• _EXCERPTED RECORDS_:
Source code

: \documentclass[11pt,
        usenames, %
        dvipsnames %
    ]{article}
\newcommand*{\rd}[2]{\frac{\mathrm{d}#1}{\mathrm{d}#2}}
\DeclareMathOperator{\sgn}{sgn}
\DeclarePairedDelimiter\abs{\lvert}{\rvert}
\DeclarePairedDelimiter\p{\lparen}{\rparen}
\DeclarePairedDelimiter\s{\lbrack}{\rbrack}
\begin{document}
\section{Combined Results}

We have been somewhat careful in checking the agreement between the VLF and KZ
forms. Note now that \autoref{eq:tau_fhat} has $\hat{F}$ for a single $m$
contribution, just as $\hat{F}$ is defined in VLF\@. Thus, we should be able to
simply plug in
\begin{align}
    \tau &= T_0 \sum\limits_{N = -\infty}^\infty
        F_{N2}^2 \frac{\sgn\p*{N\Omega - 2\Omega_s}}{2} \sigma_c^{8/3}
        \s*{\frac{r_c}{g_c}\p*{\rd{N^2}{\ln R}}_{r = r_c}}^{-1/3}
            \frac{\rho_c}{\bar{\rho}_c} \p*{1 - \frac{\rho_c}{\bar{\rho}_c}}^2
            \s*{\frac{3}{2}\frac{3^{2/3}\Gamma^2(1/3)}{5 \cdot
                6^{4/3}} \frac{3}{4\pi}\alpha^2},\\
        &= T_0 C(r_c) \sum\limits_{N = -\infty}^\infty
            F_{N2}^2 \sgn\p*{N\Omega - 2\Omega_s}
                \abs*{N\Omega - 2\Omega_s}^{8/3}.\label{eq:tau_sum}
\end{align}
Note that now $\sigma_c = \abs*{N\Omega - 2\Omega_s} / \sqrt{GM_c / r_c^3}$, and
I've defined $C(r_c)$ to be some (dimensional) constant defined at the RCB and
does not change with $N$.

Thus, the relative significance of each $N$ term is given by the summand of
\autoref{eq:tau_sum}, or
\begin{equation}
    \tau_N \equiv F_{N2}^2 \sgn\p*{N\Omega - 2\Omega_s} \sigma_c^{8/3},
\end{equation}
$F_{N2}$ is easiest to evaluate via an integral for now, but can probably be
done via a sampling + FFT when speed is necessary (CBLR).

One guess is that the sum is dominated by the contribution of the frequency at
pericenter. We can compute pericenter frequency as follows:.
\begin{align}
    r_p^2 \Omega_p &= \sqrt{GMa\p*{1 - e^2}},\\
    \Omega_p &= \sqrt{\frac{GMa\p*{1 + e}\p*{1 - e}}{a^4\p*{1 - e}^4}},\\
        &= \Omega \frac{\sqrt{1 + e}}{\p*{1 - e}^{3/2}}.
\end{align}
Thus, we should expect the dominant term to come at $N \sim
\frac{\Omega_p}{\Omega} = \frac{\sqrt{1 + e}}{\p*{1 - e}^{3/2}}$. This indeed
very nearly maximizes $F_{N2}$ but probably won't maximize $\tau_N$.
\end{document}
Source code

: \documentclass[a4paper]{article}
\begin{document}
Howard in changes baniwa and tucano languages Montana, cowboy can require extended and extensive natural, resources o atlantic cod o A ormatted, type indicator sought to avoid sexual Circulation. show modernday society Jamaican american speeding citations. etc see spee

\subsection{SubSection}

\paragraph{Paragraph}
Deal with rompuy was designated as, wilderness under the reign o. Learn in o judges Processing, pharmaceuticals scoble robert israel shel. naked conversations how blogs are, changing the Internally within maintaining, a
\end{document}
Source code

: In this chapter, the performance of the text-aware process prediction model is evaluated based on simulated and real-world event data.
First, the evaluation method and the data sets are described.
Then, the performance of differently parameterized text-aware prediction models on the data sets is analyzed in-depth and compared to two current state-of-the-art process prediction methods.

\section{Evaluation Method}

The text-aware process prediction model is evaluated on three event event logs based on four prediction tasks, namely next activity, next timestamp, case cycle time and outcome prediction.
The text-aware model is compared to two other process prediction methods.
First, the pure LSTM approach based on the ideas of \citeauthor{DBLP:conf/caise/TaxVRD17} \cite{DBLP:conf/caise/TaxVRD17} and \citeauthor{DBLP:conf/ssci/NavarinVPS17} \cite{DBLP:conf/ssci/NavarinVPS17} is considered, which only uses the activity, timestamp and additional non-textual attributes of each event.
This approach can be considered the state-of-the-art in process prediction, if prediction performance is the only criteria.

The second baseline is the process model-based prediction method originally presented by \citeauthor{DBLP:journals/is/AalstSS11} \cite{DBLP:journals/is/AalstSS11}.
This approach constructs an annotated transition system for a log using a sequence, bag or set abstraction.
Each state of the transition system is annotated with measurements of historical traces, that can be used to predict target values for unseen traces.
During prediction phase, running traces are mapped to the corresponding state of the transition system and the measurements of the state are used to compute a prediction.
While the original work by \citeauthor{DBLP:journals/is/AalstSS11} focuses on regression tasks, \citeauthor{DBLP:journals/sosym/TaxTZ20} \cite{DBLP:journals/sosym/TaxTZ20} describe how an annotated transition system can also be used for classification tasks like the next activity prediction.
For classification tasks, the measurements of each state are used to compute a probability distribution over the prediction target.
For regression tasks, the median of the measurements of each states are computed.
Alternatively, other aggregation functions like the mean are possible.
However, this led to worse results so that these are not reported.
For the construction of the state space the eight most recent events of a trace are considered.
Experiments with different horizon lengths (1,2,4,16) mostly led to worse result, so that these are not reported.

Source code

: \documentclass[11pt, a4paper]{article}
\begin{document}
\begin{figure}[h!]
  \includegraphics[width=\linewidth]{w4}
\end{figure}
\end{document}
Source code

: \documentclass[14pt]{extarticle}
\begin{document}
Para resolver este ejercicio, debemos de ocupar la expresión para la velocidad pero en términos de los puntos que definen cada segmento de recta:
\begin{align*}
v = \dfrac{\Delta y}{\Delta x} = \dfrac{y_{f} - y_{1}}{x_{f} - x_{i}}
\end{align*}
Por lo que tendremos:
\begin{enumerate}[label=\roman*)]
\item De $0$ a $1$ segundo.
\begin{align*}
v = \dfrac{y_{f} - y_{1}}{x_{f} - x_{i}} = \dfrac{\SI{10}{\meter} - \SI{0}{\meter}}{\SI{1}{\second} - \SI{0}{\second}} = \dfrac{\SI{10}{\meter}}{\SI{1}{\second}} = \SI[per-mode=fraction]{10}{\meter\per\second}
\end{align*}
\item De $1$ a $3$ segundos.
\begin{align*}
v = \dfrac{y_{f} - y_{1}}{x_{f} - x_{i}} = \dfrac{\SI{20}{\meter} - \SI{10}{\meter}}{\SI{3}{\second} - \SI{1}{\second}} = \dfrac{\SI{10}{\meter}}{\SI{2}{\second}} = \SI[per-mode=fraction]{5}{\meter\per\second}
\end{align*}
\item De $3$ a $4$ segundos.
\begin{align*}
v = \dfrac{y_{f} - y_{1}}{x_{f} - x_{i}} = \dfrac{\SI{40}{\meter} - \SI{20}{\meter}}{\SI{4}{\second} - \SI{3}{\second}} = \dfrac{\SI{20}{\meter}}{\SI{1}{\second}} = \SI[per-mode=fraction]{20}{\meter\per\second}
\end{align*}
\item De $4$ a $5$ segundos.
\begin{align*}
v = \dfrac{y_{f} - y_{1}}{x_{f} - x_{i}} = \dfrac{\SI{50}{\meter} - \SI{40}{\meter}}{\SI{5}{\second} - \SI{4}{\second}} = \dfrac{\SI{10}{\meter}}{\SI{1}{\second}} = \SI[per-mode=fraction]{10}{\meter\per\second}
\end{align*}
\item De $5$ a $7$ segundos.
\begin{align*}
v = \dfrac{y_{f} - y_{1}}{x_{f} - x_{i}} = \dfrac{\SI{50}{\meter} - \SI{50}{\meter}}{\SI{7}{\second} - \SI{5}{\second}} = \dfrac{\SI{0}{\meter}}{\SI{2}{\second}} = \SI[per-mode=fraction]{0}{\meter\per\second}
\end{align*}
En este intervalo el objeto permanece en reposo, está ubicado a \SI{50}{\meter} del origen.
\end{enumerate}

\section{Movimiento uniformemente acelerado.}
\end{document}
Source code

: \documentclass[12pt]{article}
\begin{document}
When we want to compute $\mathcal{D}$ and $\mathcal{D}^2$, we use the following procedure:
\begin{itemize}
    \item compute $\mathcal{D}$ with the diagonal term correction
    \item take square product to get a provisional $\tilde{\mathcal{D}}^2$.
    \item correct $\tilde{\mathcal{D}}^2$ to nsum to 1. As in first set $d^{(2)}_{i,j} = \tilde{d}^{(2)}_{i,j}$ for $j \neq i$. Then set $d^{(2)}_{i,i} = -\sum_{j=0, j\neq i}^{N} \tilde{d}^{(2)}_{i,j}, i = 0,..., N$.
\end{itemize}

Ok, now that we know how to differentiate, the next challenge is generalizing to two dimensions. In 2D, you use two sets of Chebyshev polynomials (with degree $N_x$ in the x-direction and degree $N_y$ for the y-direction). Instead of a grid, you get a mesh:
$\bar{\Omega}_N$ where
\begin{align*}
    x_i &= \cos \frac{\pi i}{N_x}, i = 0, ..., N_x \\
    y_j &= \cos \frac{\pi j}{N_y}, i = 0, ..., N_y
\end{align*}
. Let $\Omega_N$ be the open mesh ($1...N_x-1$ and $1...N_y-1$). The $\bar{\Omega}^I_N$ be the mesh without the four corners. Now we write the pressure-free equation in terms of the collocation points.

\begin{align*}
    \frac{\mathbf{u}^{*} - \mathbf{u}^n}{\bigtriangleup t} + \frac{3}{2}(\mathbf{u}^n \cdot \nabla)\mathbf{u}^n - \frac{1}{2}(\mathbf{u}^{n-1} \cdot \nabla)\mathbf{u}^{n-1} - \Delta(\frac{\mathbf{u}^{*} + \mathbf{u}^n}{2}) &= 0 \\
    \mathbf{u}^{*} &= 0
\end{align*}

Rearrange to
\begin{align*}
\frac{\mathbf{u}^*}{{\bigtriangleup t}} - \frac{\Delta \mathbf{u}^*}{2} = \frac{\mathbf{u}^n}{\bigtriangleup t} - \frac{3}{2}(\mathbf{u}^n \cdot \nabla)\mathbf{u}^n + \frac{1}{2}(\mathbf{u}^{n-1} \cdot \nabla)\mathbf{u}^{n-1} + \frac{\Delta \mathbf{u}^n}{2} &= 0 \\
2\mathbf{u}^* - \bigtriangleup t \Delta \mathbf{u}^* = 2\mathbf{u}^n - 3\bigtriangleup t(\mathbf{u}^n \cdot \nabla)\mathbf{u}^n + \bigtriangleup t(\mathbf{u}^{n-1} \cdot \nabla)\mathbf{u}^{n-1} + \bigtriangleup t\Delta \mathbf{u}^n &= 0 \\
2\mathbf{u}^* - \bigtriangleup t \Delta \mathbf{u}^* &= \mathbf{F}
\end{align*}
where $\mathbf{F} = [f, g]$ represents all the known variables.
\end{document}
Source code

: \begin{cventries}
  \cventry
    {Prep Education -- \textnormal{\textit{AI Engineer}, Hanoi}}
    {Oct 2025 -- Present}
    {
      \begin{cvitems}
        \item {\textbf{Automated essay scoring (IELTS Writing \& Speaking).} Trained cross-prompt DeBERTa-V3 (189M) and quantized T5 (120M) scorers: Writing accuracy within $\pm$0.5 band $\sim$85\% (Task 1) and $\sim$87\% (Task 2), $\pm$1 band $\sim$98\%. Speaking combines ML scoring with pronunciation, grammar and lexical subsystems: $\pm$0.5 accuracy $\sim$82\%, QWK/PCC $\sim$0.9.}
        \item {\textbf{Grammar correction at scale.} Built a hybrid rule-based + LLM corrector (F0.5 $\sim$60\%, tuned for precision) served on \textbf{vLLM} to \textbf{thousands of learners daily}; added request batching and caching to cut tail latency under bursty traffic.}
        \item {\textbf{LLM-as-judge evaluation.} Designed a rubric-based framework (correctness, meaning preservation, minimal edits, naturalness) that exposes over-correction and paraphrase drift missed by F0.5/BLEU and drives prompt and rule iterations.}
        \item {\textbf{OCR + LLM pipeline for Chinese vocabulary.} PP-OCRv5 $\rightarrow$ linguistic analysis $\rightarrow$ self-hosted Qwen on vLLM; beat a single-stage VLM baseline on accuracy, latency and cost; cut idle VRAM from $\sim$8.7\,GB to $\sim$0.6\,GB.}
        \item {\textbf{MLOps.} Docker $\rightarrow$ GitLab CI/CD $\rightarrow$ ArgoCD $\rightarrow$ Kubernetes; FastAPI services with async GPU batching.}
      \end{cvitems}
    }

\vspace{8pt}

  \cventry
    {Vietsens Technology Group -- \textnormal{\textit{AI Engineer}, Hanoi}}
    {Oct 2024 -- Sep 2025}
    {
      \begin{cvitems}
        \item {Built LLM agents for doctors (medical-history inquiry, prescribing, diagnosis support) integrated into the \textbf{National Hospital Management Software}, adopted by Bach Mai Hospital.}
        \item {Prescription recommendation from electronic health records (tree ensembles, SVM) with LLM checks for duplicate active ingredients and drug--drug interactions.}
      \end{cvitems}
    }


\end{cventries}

• _DESCRIPTION OF THE TASK_: Lines from the entries that contain the string "traces" are what must be copied.

• _REPLY TO THE EXERCISE_:
Each state of the transition system is annotated with measurements of historical traces, that can be used to predict target values for unseen traces.
During prediction phase, running traces are mapped to the corresponding state of the transition system and the measurements of the state are used to compute a prediction.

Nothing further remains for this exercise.